TASK BRIEF:
Look through the records below and collect all lines that hold the string "implies".

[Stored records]
::::::
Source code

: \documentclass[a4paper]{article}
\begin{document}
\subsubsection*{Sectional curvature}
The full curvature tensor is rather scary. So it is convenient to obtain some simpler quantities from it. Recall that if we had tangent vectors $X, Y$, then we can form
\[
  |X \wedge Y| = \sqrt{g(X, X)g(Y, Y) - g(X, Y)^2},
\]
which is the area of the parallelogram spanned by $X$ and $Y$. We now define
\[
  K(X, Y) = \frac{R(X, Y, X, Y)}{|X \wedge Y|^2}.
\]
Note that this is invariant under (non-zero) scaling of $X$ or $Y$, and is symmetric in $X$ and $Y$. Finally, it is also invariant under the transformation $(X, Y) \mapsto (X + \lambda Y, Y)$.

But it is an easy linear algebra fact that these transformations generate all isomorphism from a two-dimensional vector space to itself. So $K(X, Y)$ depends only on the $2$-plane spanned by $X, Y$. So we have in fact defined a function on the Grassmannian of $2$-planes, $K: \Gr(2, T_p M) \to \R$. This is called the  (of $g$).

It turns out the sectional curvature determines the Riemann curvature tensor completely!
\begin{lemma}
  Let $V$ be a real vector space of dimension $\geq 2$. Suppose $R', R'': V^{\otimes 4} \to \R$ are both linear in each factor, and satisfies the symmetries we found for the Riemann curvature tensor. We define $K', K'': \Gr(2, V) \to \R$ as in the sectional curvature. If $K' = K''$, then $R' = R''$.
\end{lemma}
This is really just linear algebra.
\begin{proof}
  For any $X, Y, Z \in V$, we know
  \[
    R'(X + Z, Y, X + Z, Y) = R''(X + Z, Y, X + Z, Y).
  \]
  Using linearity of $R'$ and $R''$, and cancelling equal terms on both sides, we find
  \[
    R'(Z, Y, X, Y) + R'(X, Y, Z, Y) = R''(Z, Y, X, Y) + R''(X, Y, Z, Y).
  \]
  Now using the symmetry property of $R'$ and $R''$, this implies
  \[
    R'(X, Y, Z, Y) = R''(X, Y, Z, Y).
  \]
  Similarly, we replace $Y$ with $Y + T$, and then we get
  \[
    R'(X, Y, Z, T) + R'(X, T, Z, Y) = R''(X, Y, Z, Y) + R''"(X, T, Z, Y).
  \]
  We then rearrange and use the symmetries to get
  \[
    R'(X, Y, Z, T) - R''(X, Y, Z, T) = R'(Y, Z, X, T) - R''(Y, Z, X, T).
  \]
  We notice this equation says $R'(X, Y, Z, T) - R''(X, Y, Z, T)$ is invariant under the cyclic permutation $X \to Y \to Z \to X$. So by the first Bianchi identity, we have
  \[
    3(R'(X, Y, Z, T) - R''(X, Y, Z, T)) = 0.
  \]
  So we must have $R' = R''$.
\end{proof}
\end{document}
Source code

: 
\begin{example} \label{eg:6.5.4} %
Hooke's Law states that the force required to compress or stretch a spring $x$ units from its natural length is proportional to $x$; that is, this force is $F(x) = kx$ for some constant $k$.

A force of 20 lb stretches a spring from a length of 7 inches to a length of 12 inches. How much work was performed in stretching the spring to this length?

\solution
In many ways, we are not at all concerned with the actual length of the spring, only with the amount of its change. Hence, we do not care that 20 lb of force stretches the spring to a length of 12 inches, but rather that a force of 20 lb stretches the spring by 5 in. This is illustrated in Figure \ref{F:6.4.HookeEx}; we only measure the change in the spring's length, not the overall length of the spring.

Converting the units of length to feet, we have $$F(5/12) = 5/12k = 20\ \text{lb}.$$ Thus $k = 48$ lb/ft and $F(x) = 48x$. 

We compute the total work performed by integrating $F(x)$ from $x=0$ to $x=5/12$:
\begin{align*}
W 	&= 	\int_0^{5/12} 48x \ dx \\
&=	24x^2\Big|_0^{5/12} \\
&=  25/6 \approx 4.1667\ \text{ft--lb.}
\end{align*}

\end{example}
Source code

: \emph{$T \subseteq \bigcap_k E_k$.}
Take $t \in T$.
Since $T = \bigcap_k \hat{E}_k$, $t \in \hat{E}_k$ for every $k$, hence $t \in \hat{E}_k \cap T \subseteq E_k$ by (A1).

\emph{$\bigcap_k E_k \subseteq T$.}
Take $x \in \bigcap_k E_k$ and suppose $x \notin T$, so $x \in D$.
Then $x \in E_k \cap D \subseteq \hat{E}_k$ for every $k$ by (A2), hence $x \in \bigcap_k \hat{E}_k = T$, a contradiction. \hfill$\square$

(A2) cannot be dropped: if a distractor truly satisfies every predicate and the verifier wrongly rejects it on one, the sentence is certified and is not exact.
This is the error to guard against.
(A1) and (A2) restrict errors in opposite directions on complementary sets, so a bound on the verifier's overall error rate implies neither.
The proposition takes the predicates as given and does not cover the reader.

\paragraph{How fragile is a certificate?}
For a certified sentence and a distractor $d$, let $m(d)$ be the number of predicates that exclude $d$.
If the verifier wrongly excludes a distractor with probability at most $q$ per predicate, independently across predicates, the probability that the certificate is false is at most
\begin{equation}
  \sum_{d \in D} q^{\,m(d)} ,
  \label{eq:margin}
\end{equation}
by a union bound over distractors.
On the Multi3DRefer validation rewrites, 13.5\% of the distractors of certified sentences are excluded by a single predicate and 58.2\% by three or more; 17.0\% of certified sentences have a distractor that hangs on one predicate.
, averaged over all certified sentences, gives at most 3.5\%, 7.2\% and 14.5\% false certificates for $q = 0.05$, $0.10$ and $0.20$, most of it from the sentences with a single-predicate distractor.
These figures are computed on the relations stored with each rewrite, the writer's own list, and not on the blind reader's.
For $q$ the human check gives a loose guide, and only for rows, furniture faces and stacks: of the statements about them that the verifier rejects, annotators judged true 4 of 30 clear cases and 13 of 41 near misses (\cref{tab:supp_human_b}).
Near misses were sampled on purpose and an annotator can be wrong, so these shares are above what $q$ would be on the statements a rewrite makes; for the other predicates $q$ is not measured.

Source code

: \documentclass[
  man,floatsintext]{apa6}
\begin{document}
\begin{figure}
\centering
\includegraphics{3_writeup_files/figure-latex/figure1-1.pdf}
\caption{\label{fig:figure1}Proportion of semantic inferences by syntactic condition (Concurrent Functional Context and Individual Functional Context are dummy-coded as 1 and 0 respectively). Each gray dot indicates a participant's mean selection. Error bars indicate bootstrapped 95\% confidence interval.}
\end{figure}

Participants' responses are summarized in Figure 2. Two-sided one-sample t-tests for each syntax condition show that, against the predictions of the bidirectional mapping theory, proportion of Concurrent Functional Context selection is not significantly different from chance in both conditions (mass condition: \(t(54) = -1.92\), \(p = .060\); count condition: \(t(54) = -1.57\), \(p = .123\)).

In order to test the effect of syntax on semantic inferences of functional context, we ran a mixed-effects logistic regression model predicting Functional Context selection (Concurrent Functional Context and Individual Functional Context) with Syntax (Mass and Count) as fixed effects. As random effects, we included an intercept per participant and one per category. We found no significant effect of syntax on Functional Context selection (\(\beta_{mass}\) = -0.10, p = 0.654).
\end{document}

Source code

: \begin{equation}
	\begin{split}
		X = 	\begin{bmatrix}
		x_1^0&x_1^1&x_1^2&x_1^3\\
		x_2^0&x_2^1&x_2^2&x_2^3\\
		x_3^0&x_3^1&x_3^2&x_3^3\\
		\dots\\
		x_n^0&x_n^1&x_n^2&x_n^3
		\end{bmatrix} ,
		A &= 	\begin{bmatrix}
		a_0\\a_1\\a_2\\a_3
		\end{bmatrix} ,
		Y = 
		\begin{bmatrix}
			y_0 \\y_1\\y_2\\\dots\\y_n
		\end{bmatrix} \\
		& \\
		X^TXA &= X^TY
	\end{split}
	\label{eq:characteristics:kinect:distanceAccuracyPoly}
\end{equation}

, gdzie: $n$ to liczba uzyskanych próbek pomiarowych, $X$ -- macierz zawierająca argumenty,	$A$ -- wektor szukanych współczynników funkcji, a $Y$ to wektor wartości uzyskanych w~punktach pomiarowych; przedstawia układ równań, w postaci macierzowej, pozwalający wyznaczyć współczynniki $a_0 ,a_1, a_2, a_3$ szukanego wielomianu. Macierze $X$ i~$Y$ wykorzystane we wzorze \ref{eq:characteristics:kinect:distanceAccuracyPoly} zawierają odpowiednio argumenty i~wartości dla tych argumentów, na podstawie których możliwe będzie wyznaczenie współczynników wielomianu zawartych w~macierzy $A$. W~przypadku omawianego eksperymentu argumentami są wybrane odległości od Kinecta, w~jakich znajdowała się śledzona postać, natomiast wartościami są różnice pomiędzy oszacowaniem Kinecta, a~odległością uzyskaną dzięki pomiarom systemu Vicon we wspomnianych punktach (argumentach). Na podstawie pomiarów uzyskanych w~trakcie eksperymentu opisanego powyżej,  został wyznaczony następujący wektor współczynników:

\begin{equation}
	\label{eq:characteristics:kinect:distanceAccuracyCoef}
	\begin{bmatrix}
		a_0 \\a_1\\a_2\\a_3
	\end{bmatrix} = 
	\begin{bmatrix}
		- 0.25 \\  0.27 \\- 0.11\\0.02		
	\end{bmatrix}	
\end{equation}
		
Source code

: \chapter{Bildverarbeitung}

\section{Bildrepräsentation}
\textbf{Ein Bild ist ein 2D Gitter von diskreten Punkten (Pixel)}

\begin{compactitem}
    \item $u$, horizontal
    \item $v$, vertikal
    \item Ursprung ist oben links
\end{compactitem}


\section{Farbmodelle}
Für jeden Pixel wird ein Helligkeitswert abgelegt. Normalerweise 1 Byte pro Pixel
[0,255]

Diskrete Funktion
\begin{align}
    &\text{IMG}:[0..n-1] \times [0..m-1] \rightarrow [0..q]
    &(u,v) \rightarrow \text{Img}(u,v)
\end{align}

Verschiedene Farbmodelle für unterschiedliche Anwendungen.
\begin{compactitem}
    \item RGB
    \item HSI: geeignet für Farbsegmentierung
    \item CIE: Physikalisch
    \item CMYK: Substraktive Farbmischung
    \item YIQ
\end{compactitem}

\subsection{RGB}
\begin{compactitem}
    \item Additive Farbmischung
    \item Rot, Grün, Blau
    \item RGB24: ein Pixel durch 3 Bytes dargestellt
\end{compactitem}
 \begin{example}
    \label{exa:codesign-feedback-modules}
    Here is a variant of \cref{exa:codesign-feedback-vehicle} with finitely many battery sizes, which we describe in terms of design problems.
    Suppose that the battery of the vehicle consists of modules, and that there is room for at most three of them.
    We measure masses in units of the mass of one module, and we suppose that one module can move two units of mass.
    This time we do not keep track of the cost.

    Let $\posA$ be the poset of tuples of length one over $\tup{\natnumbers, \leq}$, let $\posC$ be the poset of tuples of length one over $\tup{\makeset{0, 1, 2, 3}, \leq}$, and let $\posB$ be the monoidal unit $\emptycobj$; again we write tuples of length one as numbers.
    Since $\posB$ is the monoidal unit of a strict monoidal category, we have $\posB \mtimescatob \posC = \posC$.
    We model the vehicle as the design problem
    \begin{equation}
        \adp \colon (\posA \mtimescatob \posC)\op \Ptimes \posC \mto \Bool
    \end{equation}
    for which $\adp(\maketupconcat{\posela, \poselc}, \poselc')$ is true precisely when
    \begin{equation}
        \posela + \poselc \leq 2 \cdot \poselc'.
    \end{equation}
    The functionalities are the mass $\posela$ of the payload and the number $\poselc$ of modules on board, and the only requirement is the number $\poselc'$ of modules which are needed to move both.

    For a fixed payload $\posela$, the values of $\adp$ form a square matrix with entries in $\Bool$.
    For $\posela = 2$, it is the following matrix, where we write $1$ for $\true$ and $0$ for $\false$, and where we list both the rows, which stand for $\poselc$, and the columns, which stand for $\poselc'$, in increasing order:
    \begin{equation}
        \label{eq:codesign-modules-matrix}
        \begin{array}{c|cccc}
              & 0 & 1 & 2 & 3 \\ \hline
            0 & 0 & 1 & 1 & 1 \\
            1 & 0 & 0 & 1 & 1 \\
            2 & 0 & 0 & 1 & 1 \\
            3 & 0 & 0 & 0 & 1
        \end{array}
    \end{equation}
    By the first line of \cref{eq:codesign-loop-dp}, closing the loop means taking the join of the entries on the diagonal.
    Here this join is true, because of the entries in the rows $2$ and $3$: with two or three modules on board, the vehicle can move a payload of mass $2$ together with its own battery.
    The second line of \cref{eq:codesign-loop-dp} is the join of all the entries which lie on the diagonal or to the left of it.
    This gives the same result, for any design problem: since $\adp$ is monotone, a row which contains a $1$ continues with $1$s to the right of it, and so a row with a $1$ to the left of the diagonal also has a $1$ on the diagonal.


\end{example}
::::::
WRITTEN RESPONSE:
  Now using the symmetry property of $R'$ and $R''$, this implies
(A1) and (A2) restrict errors in opposite directions on complementary sets, so a bound on the verifier's overall error rate implies neither.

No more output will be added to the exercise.